→ TO DO
Give the count of lines in the records that contain the string "especially", and write nothing but that number.

→ INPUT RECORDS
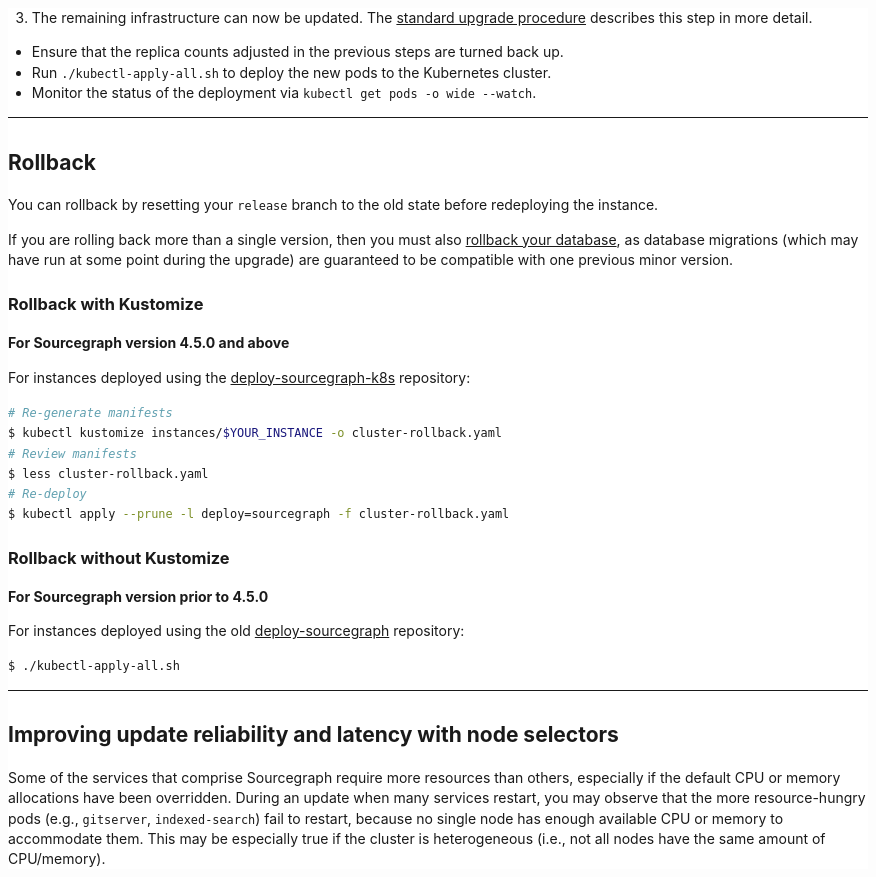 3. The remaining infrastructure can now be updated. The [standard upgrade procedure](#standard-upgrades) describes this step in more detail.
  - Ensure that the replica counts adjusted in the previous steps are turned back up.
  - Run `./kubectl-apply-all.sh` to deploy the new pods to the Kubernetes cluster.
  - Monitor the status of the deployment via `kubectl get pods -o wide --watch`.

---

## Rollback

You can rollback by resetting your `release` branch to the old state before redeploying the instance.

If you are rolling back more than a single version, then you must also [rollback your database](../../how-to/rollback_database.md), as database migrations (which may have run at some point during the upgrade) are guaranteed to be compatible with one previous minor version.

### Rollback with Kustomize

**For Sourcegraph version 4.5.0 and above**

For instances deployed using the [deploy-sourcegraph-k8s](https://github.com/sourcegraph/deploy-sourcegraph-k8s) repository:

  ```bash
  # Re-generate manifests
  $ kubectl kustomize instances/$YOUR_INSTANCE -o cluster-rollback.yaml
  # Review manifests
  $ less cluster-rollback.yaml
  # Re-deploy
  $ kubectl apply --prune -l deploy=sourcegraph -f cluster-rollback.yaml
  ```

### Rollback without Kustomize

**For Sourcegraph version prior to 4.5.0**

For instances deployed using the old [deploy-sourcegraph](https://github.com/sourcegraph/deploy-sourcegraph) repository:

  ```bash
  $ ./kubectl-apply-all.sh
  ```

---

## Improving update reliability and latency with node selectors

Some of the services that comprise Sourcegraph require more resources than others, especially if the
default CPU or memory allocations have been overridden. During an update when many services restart,
you may observe that the more resource-hungry pods (e.g., `gitserver`, `indexed-search`) fail to
restart, because no single node has enough available CPU or memory to accommodate them. This may be
especially true if the cluster is heterogeneous (i.e., not all nodes have the same amount of
CPU/memory).
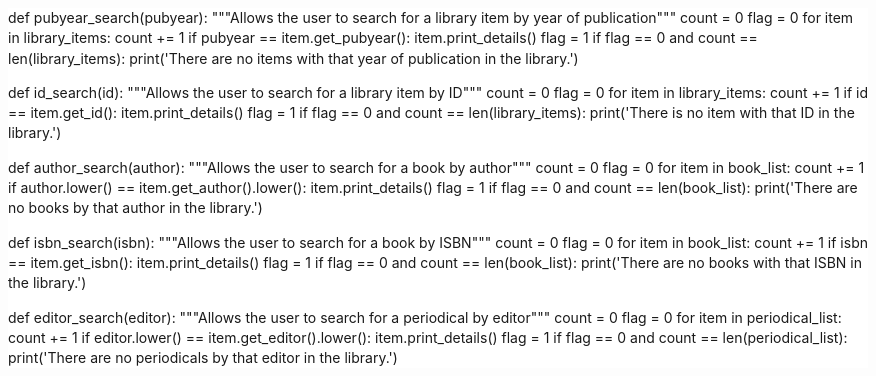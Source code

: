 
def pubyear_search(pubyear):
    """Allows the user to search for a library item by year of publication"""
    count = 0
    flag = 0
    for item in library_items:
        count += 1
        if pubyear == item.get_pubyear():
            item.print_details()
            flag = 1
    if flag == 0 and count == len(library_items):
        print('There are no items with that year of publication in the library.')


def id_search(id):
    """Allows the user to search for a library item by ID"""
    count = 0
    flag = 0
    for item in library_items:
        count += 1
        if id == item.get_id():
            item.print_details()
            flag = 1
    if flag == 0 and count == len(library_items):
        print('There is no item with that ID in the library.')


def author_search(author):
    """Allows the user to search for a book by author"""
    count = 0
    flag = 0
    for item in book_list:
        count += 1
        if author.lower() == item.get_author().lower():
            item.print_details()
            flag = 1
    if flag == 0 and count == len(book_list):
        print('There are no books by that author in the library.')


def isbn_search(isbn):
    """Allows the user to search for a book by ISBN"""
    count = 0
    flag = 0
    for item in book_list:
        count += 1
        if isbn == item.get_isbn():
            item.print_details()
            flag = 1
    if flag == 0 and count == len(book_list):
        print('There are no books with that ISBN in the library.')


def editor_search(editor):
    """Allows the user to search for a periodical by editor"""
    count = 0
    flag = 0
    for item in periodical_list:
        count += 1
        if editor.lower() == item.get_editor().lower():
            item.print_details()
            flag = 1
    if flag == 0 and count == len(periodical_list):
        print('There are no periodicals by that editor in the library.')
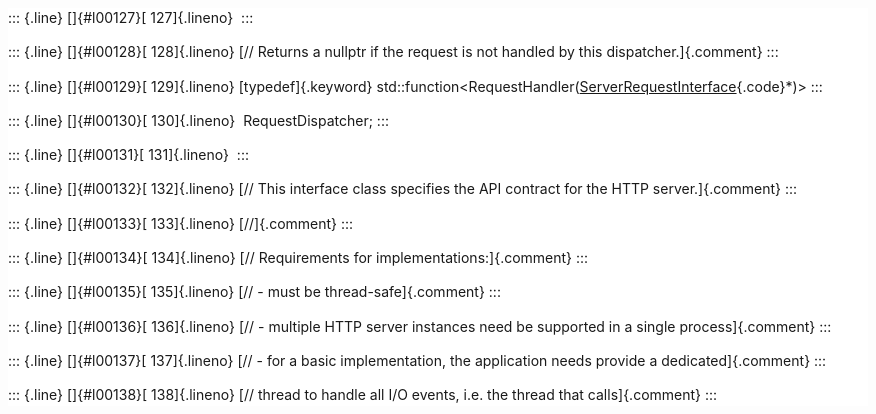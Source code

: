 ::: {.line}
[]{#l00127}[ 127]{.lineno} 
:::

::: {.line}
[]{#l00128}[ 128]{.lineno} [// Returns a nullptr if the request is not
handled by this dispatcher.]{.comment}
:::

::: {.line}
[]{#l00129}[ 129]{.lineno} [typedef]{.keyword}
std::function\<RequestHandler([ServerRequestInterface](classtensorflow_1_1serving_1_1net__http_1_1ServerRequestInterface.html){.code}\*)\>
:::

::: {.line}
[]{#l00130}[ 130]{.lineno}  RequestDispatcher;
:::

::: {.line}
[]{#l00131}[ 131]{.lineno} 
:::

::: {.line}
[]{#l00132}[ 132]{.lineno} [// This interface class specifies the API
contract for the HTTP server.]{.comment}
:::

::: {.line}
[]{#l00133}[ 133]{.lineno} [//]{.comment}
:::

::: {.line}
[]{#l00134}[ 134]{.lineno} [// Requirements for
implementations:]{.comment}
:::

::: {.line}
[]{#l00135}[ 135]{.lineno} [// - must be thread-safe]{.comment}
:::

::: {.line}
[]{#l00136}[ 136]{.lineno} [// - multiple HTTP server instances need be
supported in a single process]{.comment}
:::

::: {.line}
[]{#l00137}[ 137]{.lineno} [// - for a basic implementation, the
application needs provide a dedicated]{.comment}
:::

::: {.line}
[]{#l00138}[ 138]{.lineno} [// thread to handle all I/O events, i.e. the
thread that calls]{.comment}
:::
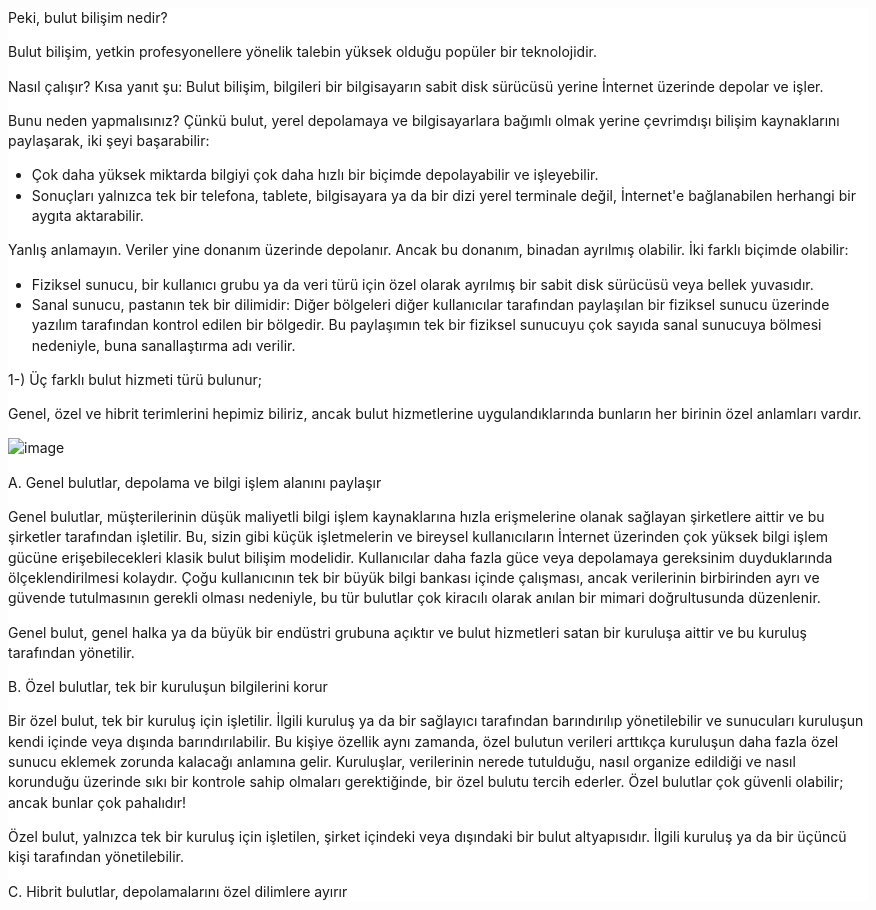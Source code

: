 Peki, bulut bilişim nedir?

Bulut bilişim, yetkin profesyonellere yönelik talebin yüksek olduğu popüler bir teknolojidir.

Nasıl çalışır?
Kısa yanıt şu: Bulut bilişim, bilgileri bir bilgisayarın sabit disk sürücüsü yerine İnternet üzerinde depolar ve işler.

Bunu neden yapmalısınız? Çünkü bulut, yerel depolamaya ve bilgisayarlara bağımlı olmak yerine çevrimdışı bilişim kaynaklarını paylaşarak, iki şeyi başarabilir:

+ Çok daha yüksek miktarda bilgiyi çok daha hızlı bir biçimde depolayabilir ve işleyebilir.
+ Sonuçları yalnızca tek bir telefona, tablete, bilgisayara ya da bir dizi yerel terminale değil, İnternet'e bağlanabilen herhangi bir aygıta aktarabilir.


Yanlış anlamayın. Veriler yine donanım üzerinde depolanır. Ancak bu donanım, binadan ayrılmış olabilir. İki farklı biçimde olabilir:

+ Fiziksel sunucu, bir kullanıcı grubu ya da veri türü için özel olarak ayrılmış bir sabit disk sürücüsü veya bellek yuvasıdır.
+ Sanal sunucu, pastanın tek bir dilimidir: Diğer bölgeleri diğer kullanıcılar tarafından paylaşılan bir fiziksel sunucu üzerinde yazılım tarafından kontrol edilen bir bölgedir. Bu paylaşımın tek bir fiziksel sunucuyu çok sayıda sanal sunucuya bölmesi nedeniyle, buna sanallaştırma adı verilir.

1-) Üç farklı bulut hizmeti türü bulunur;

Genel, özel ve hibrit terimlerini hepimiz biliriz, ancak bulut hizmetlerine uygulandıklarında bunların her birinin özel anlamları vardır.

![image](https://github.com/user-attachments/assets/5c8f8747-7d28-4f96-9c45-c5a36660c856)


A. Genel bulutlar, depolama ve bilgi işlem alanını paylaşır

Genel  bulutlar, müşterilerinin düşük maliyetli bilgi işlem kaynaklarına hızla erişmelerine olanak sağlayan şirketlere aittir ve bu şirketler tarafından işletilir. Bu, sizin gibi küçük işletmelerin ve bireysel kullanıcıların İnternet üzerinden çok yüksek bilgi işlem gücüne erişebilecekleri klasik bulut bilişim modelidir. Kullanıcılar daha fazla güce veya depolamaya gereksinim duyduklarında ölçeklendirilmesi kolaydır. Çoğu kullanıcının tek bir büyük bilgi bankası içinde çalışması, ancak verilerinin birbirinden ayrı ve güvende tutulmasının gerekli olması nedeniyle, bu tür bulutlar çok kiracılı olarak anılan bir mimari doğrultusunda düzenlenir.

Genel bulut, genel halka ya da büyük bir endüstri grubuna açıktır ve bulut hizmetleri satan bir kuruluşa aittir ve bu kuruluş tarafından yönetilir.

B. Özel bulutlar, tek bir kuruluşun bilgilerini korur

Bir özel bulut, tek bir kuruluş için işletilir. İlgili kuruluş ya da bir sağlayıcı tarafından barındırılıp yönetilebilir ve sunucuları kuruluşun kendi içinde veya dışında barındırılabilir. Bu kişiye özellik aynı zamanda, özel bulutun verileri arttıkça kuruluşun daha fazla özel sunucu eklemek zorunda kalacağı anlamına gelir. Kuruluşlar, verilerinin nerede tutulduğu, nasıl organize edildiği ve nasıl korunduğu üzerinde sıkı bir kontrole sahip olmaları gerektiğinde, bir özel bulutu tercih ederler. Özel bulutlar çok güvenli olabilir; ancak bunlar çok pahalıdır!

Özel bulut, yalnızca tek bir kuruluş için işletilen, şirket içindeki veya dışındaki bir bulut altyapısıdır. İlgili kuruluş ya da bir üçüncü kişi tarafından yönetilebilir.

C. Hibrit bulutlar, depolamalarını özel dilimlere ayırır
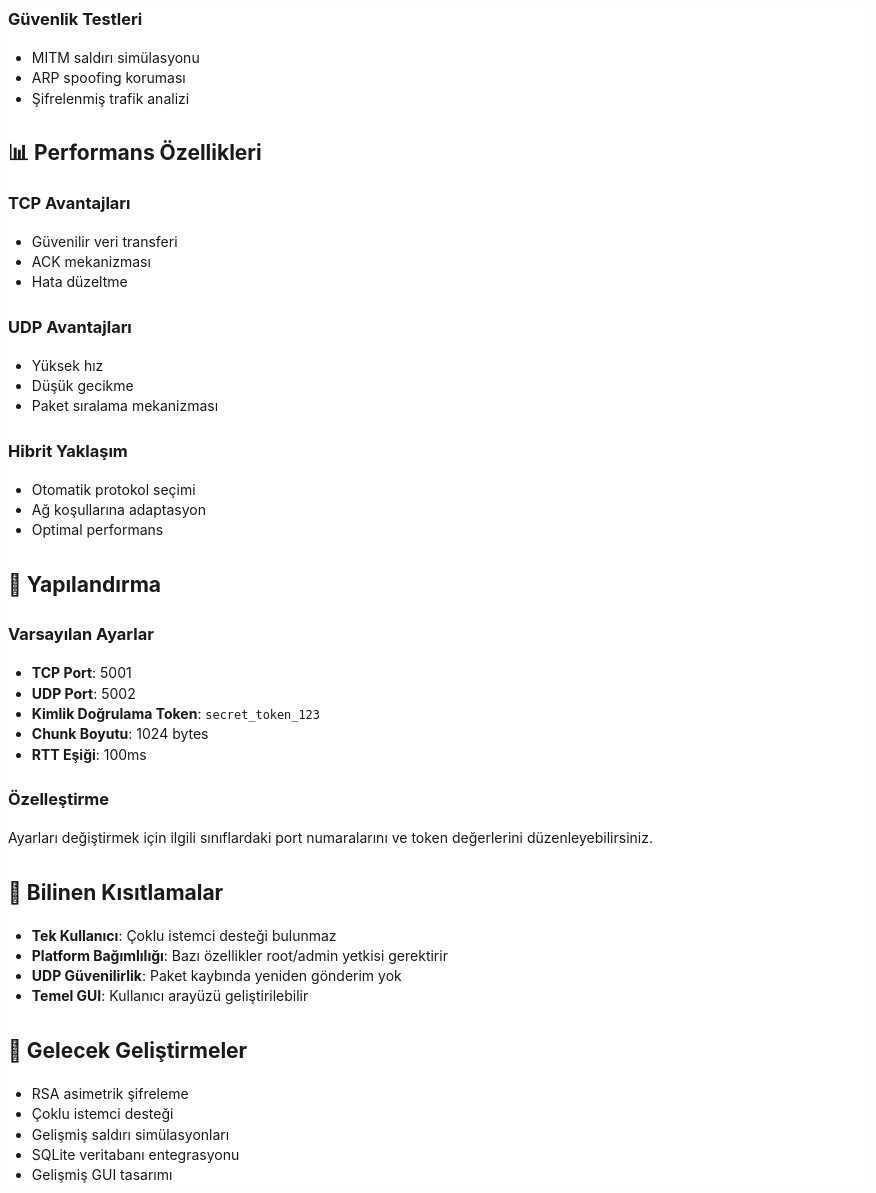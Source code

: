 ### Güvenlik Testleri
- MITM saldırı simülasyonu
- ARP spoofing koruması
- Şifrelenmiş trafik analizi

## 📊 Performans Özellikleri

### TCP Avantajları
- Güvenilir veri transferi
- ACK mekanizması
- Hata düzeltme

### UDP Avantajları
- Yüksek hız
- Düşük gecikme
- Paket sıralama mekanizması

### Hibrit Yaklaşım
- Otomatik protokol seçimi
- Ağ koşullarına adaptasyon
- Optimal performans

## 🔧 Yapılandırma

### Varsayılan Ayarlar
- **TCP Port**: 5001
- **UDP Port**: 5002
- **Kimlik Doğrulama Token**: `secret_token_123`
- **Chunk Boyutu**: 1024 bytes
- **RTT Eşiği**: 100ms

### Özelleştirme
Ayarları değiştirmek için ilgili sınıflardaki port numaralarını ve token değerlerini düzenleyebilirsiniz.

## 🚧 Bilinen Kısıtlamalar

- **Tek Kullanıcı**: Çoklu istemci desteği bulunmaz
- **Platform Bağımlılığı**: Bazı özellikler root/admin yetkisi gerektirir
- **UDP Güvenilirlik**: Paket kaybında yeniden gönderim yok
- **Temel GUI**: Kullanıcı arayüzü geliştirilebilir

## 🔮 Gelecek Geliştirmeler

- RSA asimetrik şifreleme
- Çoklu istemci desteği
- Gelişmiş saldırı simülasyonları
- SQLite veritabanı entegrasyonu
- Gelişmiş GUI tasarımı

→ RESULT OF THIS EXERCISE
2